What you need to do |
Whatever the listing holds, output it without alteration.

--------------------------------------------------

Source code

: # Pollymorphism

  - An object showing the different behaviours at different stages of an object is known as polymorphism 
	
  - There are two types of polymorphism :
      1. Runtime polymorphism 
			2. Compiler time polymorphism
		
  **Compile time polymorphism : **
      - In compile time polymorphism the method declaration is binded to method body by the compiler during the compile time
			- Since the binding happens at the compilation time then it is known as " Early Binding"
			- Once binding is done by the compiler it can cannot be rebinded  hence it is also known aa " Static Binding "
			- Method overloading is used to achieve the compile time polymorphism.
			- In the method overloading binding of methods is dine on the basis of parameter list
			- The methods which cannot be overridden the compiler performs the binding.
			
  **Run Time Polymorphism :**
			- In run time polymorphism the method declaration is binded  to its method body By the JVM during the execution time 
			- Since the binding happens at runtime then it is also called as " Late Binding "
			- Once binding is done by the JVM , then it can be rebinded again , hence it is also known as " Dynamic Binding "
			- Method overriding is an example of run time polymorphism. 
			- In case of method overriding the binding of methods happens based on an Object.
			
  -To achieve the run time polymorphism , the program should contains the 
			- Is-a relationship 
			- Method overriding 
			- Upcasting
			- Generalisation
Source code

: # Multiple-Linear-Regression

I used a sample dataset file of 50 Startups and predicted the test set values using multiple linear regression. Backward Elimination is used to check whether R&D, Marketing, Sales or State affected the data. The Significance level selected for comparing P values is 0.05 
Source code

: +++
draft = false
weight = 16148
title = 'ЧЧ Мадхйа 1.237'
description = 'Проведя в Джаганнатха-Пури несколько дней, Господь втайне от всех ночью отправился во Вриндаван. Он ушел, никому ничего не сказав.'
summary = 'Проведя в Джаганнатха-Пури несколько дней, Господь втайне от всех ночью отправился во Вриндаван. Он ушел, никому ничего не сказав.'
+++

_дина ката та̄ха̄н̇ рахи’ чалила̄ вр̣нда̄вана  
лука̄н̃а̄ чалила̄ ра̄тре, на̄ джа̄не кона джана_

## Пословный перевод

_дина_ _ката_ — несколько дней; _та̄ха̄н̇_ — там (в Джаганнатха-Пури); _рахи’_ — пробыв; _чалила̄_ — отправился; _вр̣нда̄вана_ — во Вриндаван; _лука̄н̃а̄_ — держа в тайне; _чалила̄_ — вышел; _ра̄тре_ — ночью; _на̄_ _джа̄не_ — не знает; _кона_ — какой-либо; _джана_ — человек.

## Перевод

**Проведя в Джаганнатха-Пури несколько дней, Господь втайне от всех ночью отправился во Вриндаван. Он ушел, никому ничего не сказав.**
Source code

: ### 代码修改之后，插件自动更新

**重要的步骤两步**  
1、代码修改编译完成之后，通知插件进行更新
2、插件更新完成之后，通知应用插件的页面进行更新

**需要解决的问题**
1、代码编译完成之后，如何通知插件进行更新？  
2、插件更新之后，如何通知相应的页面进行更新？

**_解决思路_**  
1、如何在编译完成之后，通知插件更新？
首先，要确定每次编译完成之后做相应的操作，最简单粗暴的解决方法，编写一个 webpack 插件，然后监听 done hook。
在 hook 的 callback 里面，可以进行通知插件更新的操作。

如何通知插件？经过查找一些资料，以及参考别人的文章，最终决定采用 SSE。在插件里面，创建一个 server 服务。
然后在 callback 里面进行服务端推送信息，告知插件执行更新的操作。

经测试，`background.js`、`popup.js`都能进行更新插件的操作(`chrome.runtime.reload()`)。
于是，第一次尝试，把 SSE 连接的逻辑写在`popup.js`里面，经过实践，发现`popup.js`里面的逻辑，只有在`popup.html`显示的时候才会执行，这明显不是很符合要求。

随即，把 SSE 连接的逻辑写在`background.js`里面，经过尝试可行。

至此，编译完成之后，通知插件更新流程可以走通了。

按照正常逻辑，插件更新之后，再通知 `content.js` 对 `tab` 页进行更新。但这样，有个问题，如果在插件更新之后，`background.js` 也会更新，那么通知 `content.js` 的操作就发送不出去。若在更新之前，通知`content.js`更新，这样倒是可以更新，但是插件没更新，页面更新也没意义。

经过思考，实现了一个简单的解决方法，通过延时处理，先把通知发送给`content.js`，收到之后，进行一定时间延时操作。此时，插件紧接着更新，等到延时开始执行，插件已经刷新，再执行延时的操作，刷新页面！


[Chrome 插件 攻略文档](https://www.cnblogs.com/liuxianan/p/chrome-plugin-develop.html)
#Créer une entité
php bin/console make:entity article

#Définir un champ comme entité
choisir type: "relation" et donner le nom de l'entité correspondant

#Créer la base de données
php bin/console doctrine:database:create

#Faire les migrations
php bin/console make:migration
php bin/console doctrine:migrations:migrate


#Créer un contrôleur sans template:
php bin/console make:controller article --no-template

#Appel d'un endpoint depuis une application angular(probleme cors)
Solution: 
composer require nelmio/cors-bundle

--------------------------------------------------

Output of the task |
Source code

: # Pollymorphism

  - An object showing the different behaviours at different stages of an object is known as polymorphism 
	
  - There are two types of polymorphism :
      1. Runtime polymorphism 
			2. Compiler time polymorphism
		
  **Compile time polymorphism : **
      - In compile time polymorphism the method declaration is binded to method body by the compiler during the compile time
			- Since the binding happens at the compilation time then it is known as " Early Binding"
			- Once binding is done by the compiler it can cannot be rebinded  hence it is also known aa " Static Binding "
			- Method overloading is used to achieve the compile time polymorphism.
			- In the method overloading binding of methods is dine on the basis of parameter list
			- The methods which cannot be overridden the compiler performs the binding.
			
  **Run Time Polymorphism :**
			- In run time polymorphism the method declaration is binded  to its method body By the JVM during the execution time 
			- Since the binding happens at runtime then it is also called as " Late Binding "
			- Once binding is done by the JVM , then it can be rebinded again , hence it is also known as " Dynamic Binding "
			- Method overriding is an example of run time polymorphism. 
			- In case of method overriding the binding of methods happens based on an Object.
			
  -To achieve the run time polymorphism , the program should contains the 
			- Is-a relationship 
			- Method overriding 
			- Upcasting
			- Generalisation
Source code

: # Multiple-Linear-Regression

I used a sample dataset file of 50 Startups and predicted the test set values using multiple linear regression. Backward Elimination is used to check whether R&D, Marketing, Sales or State affected the data. The Significance level selected for comparing P values is 0.05 
Source code

: +++
draft = false
weight = 16148
title = 'ЧЧ Мадхйа 1.237'
description = 'Проведя в Джаганнатха-Пури несколько дней, Господь втайне от всех ночью отправился во Вриндаван. Он ушел, никому ничего не сказав.'
summary = 'Проведя в Джаганнатха-Пури несколько дней, Господь втайне от всех ночью отправился во Вриндаван. Он ушел, никому ничего не сказав.'
+++

_дина ката та̄ха̄н̇ рахи’ чалила̄ вр̣нда̄вана  
лука̄н̃а̄ чалила̄ ра̄тре, на̄ джа̄не кона джана_

## Пословный перевод

_дина_ _ката_ — несколько дней; _та̄ха̄н̇_ — там (в Джаганнатха-Пури); _рахи’_ — пробыв; _чалила̄_ — отправился; _вр̣нда̄вана_ — во Вриндаван; _лука̄н̃а̄_ — держа в тайне; _чалила̄_ — вышел; _ра̄тре_ — ночью; _на̄_ _джа̄не_ — не знает; _кона_ — какой-либо; _джана_ — человек.

## Перевод

**Проведя в Джаганнатха-Пури несколько дней, Господь втайне от всех ночью отправился во Вриндаван. Он ушел, никому ничего не сказав.**
Source code

: ### 代码修改之后，插件自动更新

**重要的步骤两步**  
1、代码修改编译完成之后，通知插件进行更新
2、插件更新完成之后，通知应用插件的页面进行更新

**需要解决的问题**
1、代码编译完成之后，如何通知插件进行更新？  
2、插件更新之后，如何通知相应的页面进行更新？

**_解决思路_**  
1、如何在编译完成之后，通知插件更新？
首先，要确定每次编译完成之后做相应的操作，最简单粗暴的解决方法，编写一个 webpack 插件，然后监听 done hook。
在 hook 的 callback 里面，可以进行通知插件更新的操作。

如何通知插件？经过查找一些资料，以及参考别人的文章，最终决定采用 SSE。在插件里面，创建一个 server 服务。
然后在 callback 里面进行服务端推送信息，告知插件执行更新的操作。

经测试，`background.js`、`popup.js`都能进行更新插件的操作(`chrome.runtime.reload()`)。
于是，第一次尝试，把 SSE 连接的逻辑写在`popup.js`里面，经过实践，发现`popup.js`里面的逻辑，只有在`popup.html`显示的时候才会执行，这明显不是很符合要求。

随即，把 SSE 连接的逻辑写在`background.js`里面，经过尝试可行。

至此，编译完成之后，通知插件更新流程可以走通了。

按照正常逻辑，插件更新之后，再通知 `content.js` 对 `tab` 页进行更新。但这样，有个问题，如果在插件更新之后，`background.js` 也会更新，那么通知 `content.js` 的操作就发送不出去。若在更新之前，通知`content.js`更新，这样倒是可以更新，但是插件没更新，页面更新也没意义。

经过思考，实现了一个简单的解决方法，通过延时处理，先把通知发送给`content.js`，收到之后，进行一定时间延时操作。此时，插件紧接着更新，等到延时开始执行，插件已经刷新，再执行延时的操作，刷新页面！


[Chrome 插件 攻略文档](https://www.cnblogs.com/liuxianan/p/chrome-plugin-develop.html)
#Créer une entité
php bin/console make:entity article

#Définir un champ comme entité
choisir type: "relation" et donner le nom de l'entité correspondant

#Créer la base de données
php bin/console doctrine:database:create

#Faire les migrations
php bin/console make:migration
php bin/console doctrine:migrations:migrate


#Créer un contrôleur sans template:
php bin/console make:controller article --no-template

#Appel d'un endpoint depuis une application angular(probleme cors)
Solution: 
composer require nelmio/cors-bundle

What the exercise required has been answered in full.